Your answer should consist of the lines in the data below that contain "texorpdfstring".

-- Data for this exercise --

====

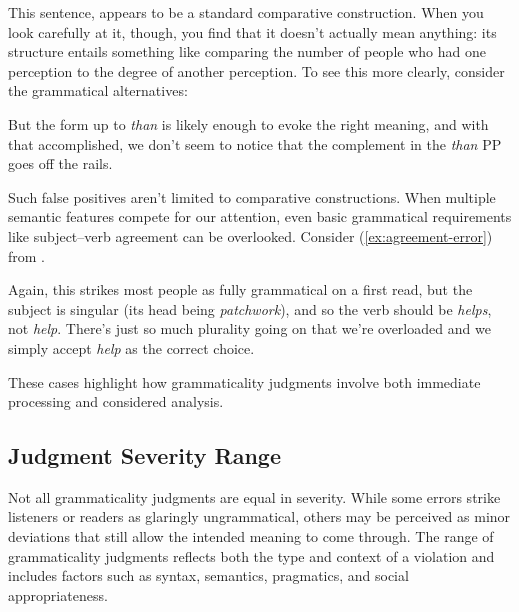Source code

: This sentence, appears to be a standard comparative construction. When you look carefully at it, though, you find that it doesn't actually mean anything: its structure entails something like comparing the number of people who had one perception to the degree of another perception. To see this more clearly, consider the grammatical alternatives:

\z

But the form up to \textit{than} is likely enough to evoke the right meaning, and with that accomplished, we don't seem to notice that the complement in the \textit{than} PP goes off the rails.

Such false positives aren't limited to comparative constructions. When multiple semantic features compete for our attention, even basic grammatical requirements like subject--verb agreement can be overlooked. Consider (\ref{ex:agreement-error}) from \citet{corbett2016}.

\label{ex:agreement-error}
\z

Again, this strikes most people as fully grammatical on a first read, but the subject is singular (its head being \textit{patchwork}), and so the verb should be \textit{helps}, not \textit{help}. There's just so much plurality going on that we're overloaded and we simply accept \textit{help} as the correct choice.

These cases highlight how grammaticality judgments involve both immediate processing and considered analysis.

\subsection{Judgment Severity Range}

Not all grammaticality judgments are equal in severity. While some errors strike listeners or readers as glaringly ungrammatical, others may be perceived as minor deviations that still allow the intended meaning to come through. The range of grammaticality judgments reflects both the type and context of a violation and includes factors such as syntax, semantics, pragmatics, and social appropriateness.

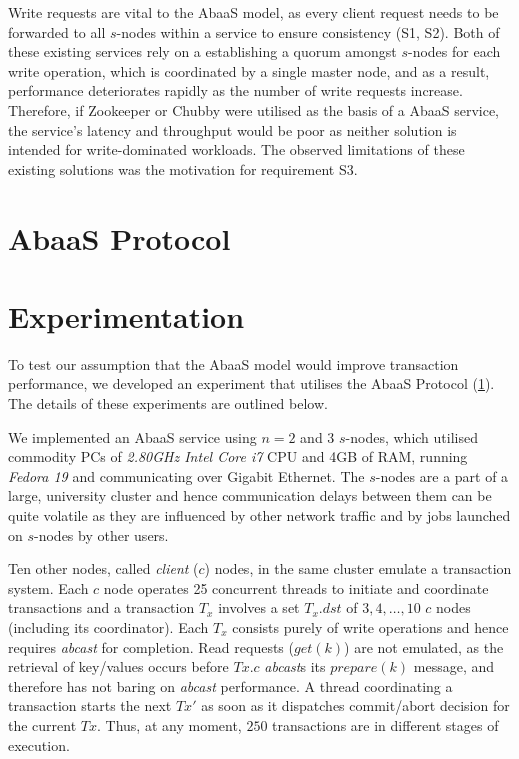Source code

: Write requests are vital to the \textsf{AbaaS} model, as every client request needs to be forwarded to all $s$-nodes within a service to ensure consistency (S1, S2).  Both of these existing services rely on a establishing a quorum amongst $s$-nodes for each write operation, which is coordinated by a single master node, and as a result, performance deteriorates rapidly as the number of write requests increase.  Therefore, if Zookeeper or Chubby were utilised as the basis of a \textsf{AbaaS} service, the service's latency and throughput would be poor as neither solution is intended for write-dominated workloads.  The observed limitations of these existing solutions was the motivation for requirement S3.  

\section{AbaaS Protocol}\label{sec:decoupled_protocol}


\section{Experimentation}

To test our assumption that the \textsf{AbaaS} model would improve transaction performance, we developed an experiment that utilises the \textsf{AbaaS} Protocol (\ref{sec:decoupled_protocol}).  The details of these experiments are outlined below. 

We implemented an \textsf{AbaaS} service using $n=2$ and $3$ $s$-nodes, which utilised commodity PCs of \emph{2.80GHz Intel Core i7} CPU and 4GB of RAM, running \emph{Fedora 19} and communicating over Gigabit Ethernet. The $s$-nodes are a part of a large, university cluster and hence communication delays between them can be quite volatile as they are influenced by other network traffic and by jobs launched on $s$-nodes by other users.

Ten other nodes, called \emph{client} ($c$) nodes, in the same cluster emulate a transaction system. Each $c$ node operates 25 concurrent threads to initiate and coordinate transactions and a transaction $T_x$ involves a set $T_x.dst$ of $3,4,\ldots,10$ $c$ nodes (including its coordinator). Each $T_x$ consists purely of write operations and hence requires \emph{abcast} for completion. Read requests ($get(k)$) are not emulated, as the retrieval of key/values occurs before $Tx.c$ \emph{abcast}s its $prepare(k)$ message, and therefore has not baring on \emph{abcast} performance.  A thread coordinating a transaction starts the next $Tx'$ as soon as it dispatches commit/abort decision for the current $Tx$. Thus, at any moment, $250$ transactions are in different stages of execution.


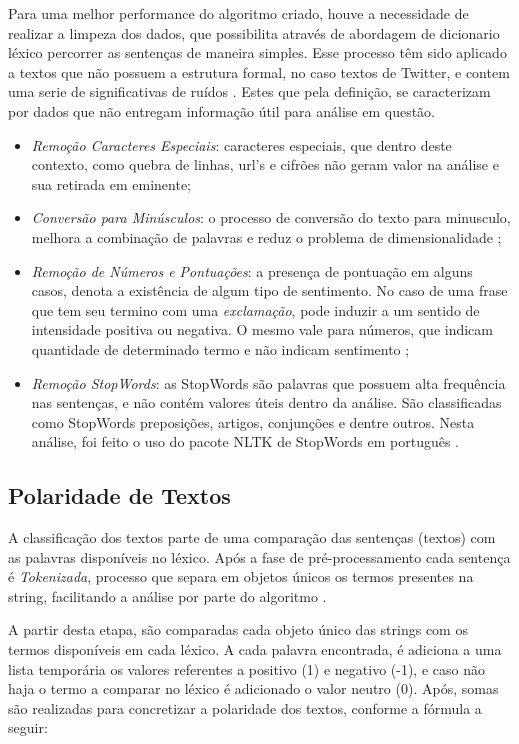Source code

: \documentclass[conference]{IEEEtran}
\begin{document}
Para uma melhor performance do algoritmo criado, houve a necessidade de realizar a limpeza dos dados, que possibilita através de abordagem de dicionario léxico percorrer as sentenças de maneira simples. Esse processo têm sido aplicado a textos que não possuem a estrutura formal, no caso textos de Twitter, e contem uma serie de significativas de ruídos \cite{Symeon:2018}. Estes que pela definição, se caracterizam por dados que não entregam informação útil para análise em questão.

\begin{itemize}
    \item \textit{Remoção Caracteres Especiais}: caracteres especiais, que dentro deste contexto, como quebra de linhas, url's e cifrões não geram valor na análise e sua retirada em eminente; 
    \item \textit{Conversão para Minúsculos}: o processo de conversão do texto para minusculo, melhora a combinação de palavras e reduz o problema de dimensionalidade \cite{Santos:2014};
    \item \textit{Remoção de Números e Pontuações}: a presença de pontuação em alguns casos, denota a existência de algum tipo de sentimento. No caso de uma frase que tem seu termino com uma \textit{exclamação}, pode induzir a um sentido de intensidade positiva ou negativa. O mesmo vale para números, que indicam quantidade de determinado termo e não indicam sentimento \cite{He:2011};
    \item \textit{Remoção StopWords}: as StopWords são palavras que possuem alta frequência nas sentenças, e não contém valores úteis dentro da análise. São classificadas como StopWords preposições, artigos, conjunções e dentre outros. Nesta análise, foi feito o uso do pacote NLTK de StopWords em português \cite{Loper:2002}. 
\end{itemize}

\subsection{Polaridade de Textos}

A classificação dos textos parte de uma comparação das sentenças (textos) com as palavras disponíveis no léxico. Após a fase de pré-processamento cada sentença é \textit{Tokenizada}, processo que separa em objetos únicos os termos presentes na string, facilitando a análise por parte do algoritmo \cite{Taweh:2018}. 

A partir desta etapa, são comparadas cada objeto único das strings com os termos disponíveis em cada léxico. A cada palavra encontrada, é adiciona a uma lista temporária os valores referentes a positivo (1) e negativo (-1), e caso não haja o termo a comparar no léxico é adicionado o valor neutro (0). Após, somas são realizadas para concretizar a polaridade dos textos, conforme a fórmula a seguir:
\end{document}

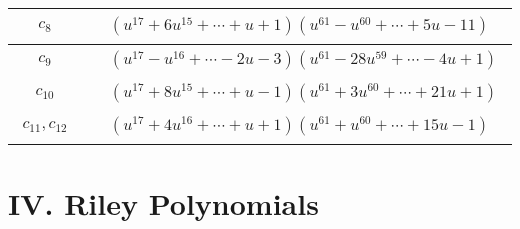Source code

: \documentclass[1p]{elsarticle_modified}
\theoremstyle{definition}
\begin{document}
\begin{tabular}{m{50pt}|m{274pt}}
\hline $$\begin{aligned}c_{8}\end{aligned}$$&$\begin{aligned}
&(u^{17}+6 u^{15}+\cdots+u+1)(u^{61}- u^{60}+\cdots+5 u-11)
\end{aligned}$\\
\hline $$\begin{aligned}c_{9}\end{aligned}$$&$\begin{aligned}
&(u^{17}- u^{16}+\cdots-2 u-3)(u^{61}-28 u^{59}+\cdots-4 u+1)
\end{aligned}$\\
\hline $$\begin{aligned}c_{10}\end{aligned}$$&$\begin{aligned}
&(u^{17}+8 u^{15}+\cdots+u-1)(u^{61}+3 u^{60}+\cdots+21 u+1)
\end{aligned}$\\
\hline $$\begin{aligned}c_{11},c_{12}\end{aligned}$$&$\begin{aligned}
&(u^{17}+4 u^{16}+\cdots+u+1)(u^{61}+u^{60}+\cdots+15 u-1)
\end{aligned}$\\
\hline
\end{tabular}\newpage\renewcommand{\arraystretch}{1}
\centering \section*{ IV. Riley Polynomials}
\end{document}
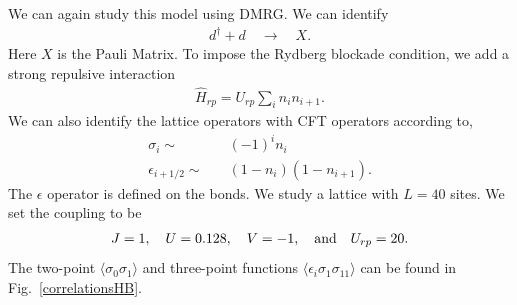 \documentclass[prb,twocolumn,11pt]{revtex4-1}
\begin{document}
We can again study this model using DMRG. We can identify 
\begin{align}
    d^{\dagger}+d \quad \rightarrow  \quad X.
\end{align}
Here $X$ is the Pauli Matrix. 
To impose the Rydberg blockade condition, we add a strong repulsive interaction 
\begin{align}
    \hat{H}_{rp}=U_{rp} \sum_i n_i n_{i+1}.
\end{align}
We can also identify the lattice operators with CFT operators according to,
\begin{align}   
    \sigma_i \sim &\quad  (-1)^i n_i \nonumber\\
    \epsilon_{i+1/2} \sim & \quad (1-n_{i})(1-n_{i+1}).
\end{align}
The $\epsilon$ operator is defined on the bonds. 
We study a lattice with $L=40$ sites. We set the coupling to be 
\begin{align}
    J=1,\quad U=0.128, \quad V=-1, \quad {\rm and}\quad U_{rp}=20.
\end{align}
The two-point $\langle\sigma_0 \sigma_1\rangle$ and three-point functions  $\langle \epsilon_i \sigma_1 \sigma_{11}\rangle$ can be found in Fig.~\ref{correlationsHB}.
\end{document}

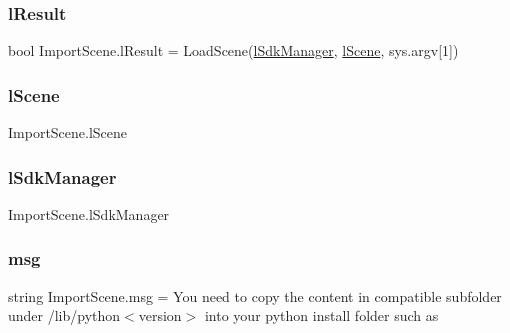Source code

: \subsubsection{\texorpdfstring{l\+Result}{lResult}}
{\footnotesize\ttfamily bool Import\+Scene.\+l\+Result = Load\+Scene(\hyperlink{namespace_import_scene_a5e1fef1154e08e971acbd290b0736b24}{l\+Sdk\+Manager}, \hyperlink{namespace_import_scene_a59462472b96f3f51b1cee7797a376ed8}{l\+Scene}, sys.\+argv\mbox{[}1\mbox{]})}

\mbox{\label{namespace_import_scene_a59462472b96f3f51b1cee7797a376ed8}} 
\subsubsection{\texorpdfstring{l\+Scene}{lScene}}
{\footnotesize\ttfamily Import\+Scene.\+l\+Scene}

\mbox{\label{namespace_import_scene_a5e1fef1154e08e971acbd290b0736b24}} 
\subsubsection{\texorpdfstring{l\+Sdk\+Manager}{lSdkManager}}
{\footnotesize\ttfamily Import\+Scene.\+l\+Sdk\+Manager}

\mbox{\label{namespace_import_scene_a95d1ca9cb3235b20a53cfd5d728d5f8f}} 
\subsubsection{\texorpdfstring{msg}{msg}}
{\footnotesize\ttfamily string Import\+Scene.\+msg = \textquotesingle{}You need to copy the content in compatible subfolder under /lib/python$<$version$>$ into your python install folder such as \textquotesingle{}}

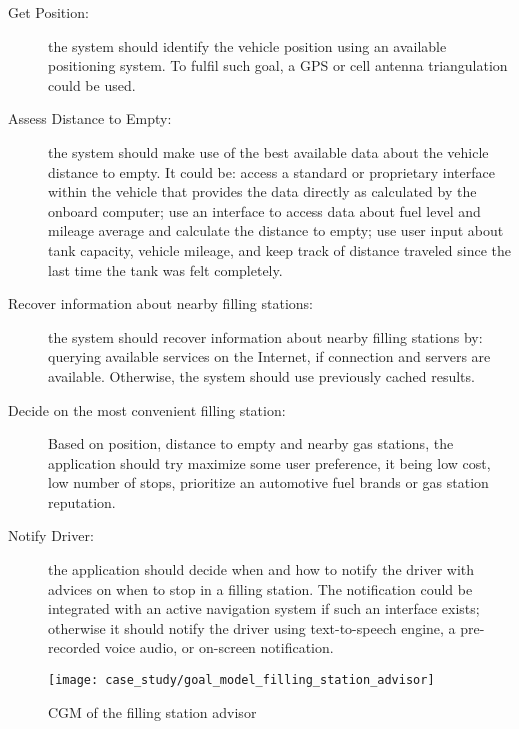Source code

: \begin{description}
  \item[Get Position:]
  the system should identify the vehicle position using an available positioning system. To fulfil such goal, a GPS or cell antenna triangulation could be used.

  \item[Assess Distance to Empty:]
  the system should make use of the best available data about the vehicle distance to empty. It could be: access a standard or proprietary interface within the vehicle that provides the data directly as calculated by the onboard computer; use an interface to access data about fuel level and mileage average and calculate the distance to empty; use user input about tank capacity, vehicle mileage, and keep track of distance traveled since the last time the tank was felt completely.

  \item[Recover information about nearby filling stations:]
  the system should recover information about nearby filling stations by: querying available services on the Internet, if connection and servers are available. Otherwise, the system should use previously cached results.

  \item[Decide on the most convenient filling station:]
  Based on position, distance to empty and nearby gas stations, the application should try maximize some user preference, it being low cost, low number of stops, prioritize an automotive fuel brands or gas station reputation.

  \item[Notify Driver:] the application should decide when and how to notify the driver with advices on when to stop in a filling station. The notification could be integrated with an active navigation system if such an interface exists; otherwise it should notify the driver using text-to-speech engine, a pre-recorded voice audio, or on-screen notification.

\end{description}


\begin{figure*}[!htb]
 \centering
 \texttt{[image: case\_study/goal\_model\_filling\_station\_advisor]}
 \caption{CGM of the filling station advisor}
\label{fig:goal_model_filling_station_advisor}
\end{figure*}

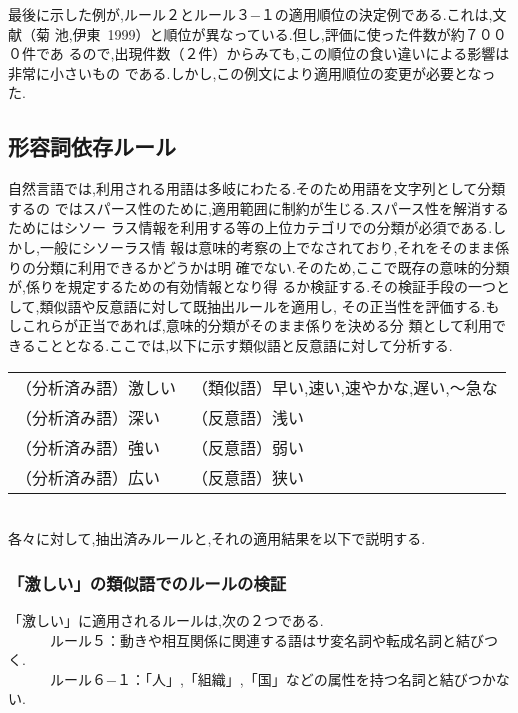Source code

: 最後に示した例が,ルール２とルール３−１の適用順位の決定例である.これは,文献（菊
池,伊東~1999）と順位が異なっている.但し,評価に使った件数が約７０００件であ
るので,出現件数（２件）からみても,この順位の食い違いによる影響は非常に小さいもの
である.しかし,この例文により適用順位の変更が必要となった.

\subsection{形容詞依存ルール}

自然言語では,利用される用語は多岐にわたる.そのため用語を文字列として分類するの
ではスパース性のために,適用範囲に制約が生じる.スパース性を解消するためにはシソー
ラス情報を利用する等の上位カテゴリでの分類が必須である.しかし,一般にシソーラス情
報は意味的考察の上でなされており,それをそのまま係りの分類に利用できるかどうかは明
確でない.そのため,ここで既存の意味的分類が,係りを規定するための有効情報となり得
るか検証する.その検証手段の一つとして,類似語や反意語に対して既抽出ルールを適用し,
その正当性を評価する.もしこれらが正当であれば,意味的分類がそのまま係りを決める分
類として利用できることとなる.ここでは,以下に示す類似語と反意語に対して分析する.\\
\begin{tabular}{l@{ →→ }l}
（分析済み語）激しい & （類似語）早い,速い,速やかな,遅い,〜急な\\
（分析済み語）深い   & （反意語）浅い\\
（分析済み語）強い   & （反意語）弱い\\
（分析済み語）広い   & （反意語）狭い
\end{tabular}\\
各々に対して,抽出済みルールと,それの適用結果を以下で説明する.

\subsubsection{「激しい」の類似語でのルールの検証}

「激しい」に適用されるルールは,次の２つである.\\
　　　ルール５：動きや相互関係に関連する語はサ変名詞や転成名詞と結びつく.\\
　　　ルール６−１：「人」,「組織」,「国」などの属性を持つ名詞と結びつかない.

====

-- Output of the exercise --
: \subsubsection{\texorpdfstring{l\+Result}{lResult}}
\subsubsection{\texorpdfstring{l\+Scene}{lScene}}
\subsubsection{\texorpdfstring{l\+Sdk\+Manager}{lSdkManager}}
\subsubsection{\texorpdfstring{msg}{msg}}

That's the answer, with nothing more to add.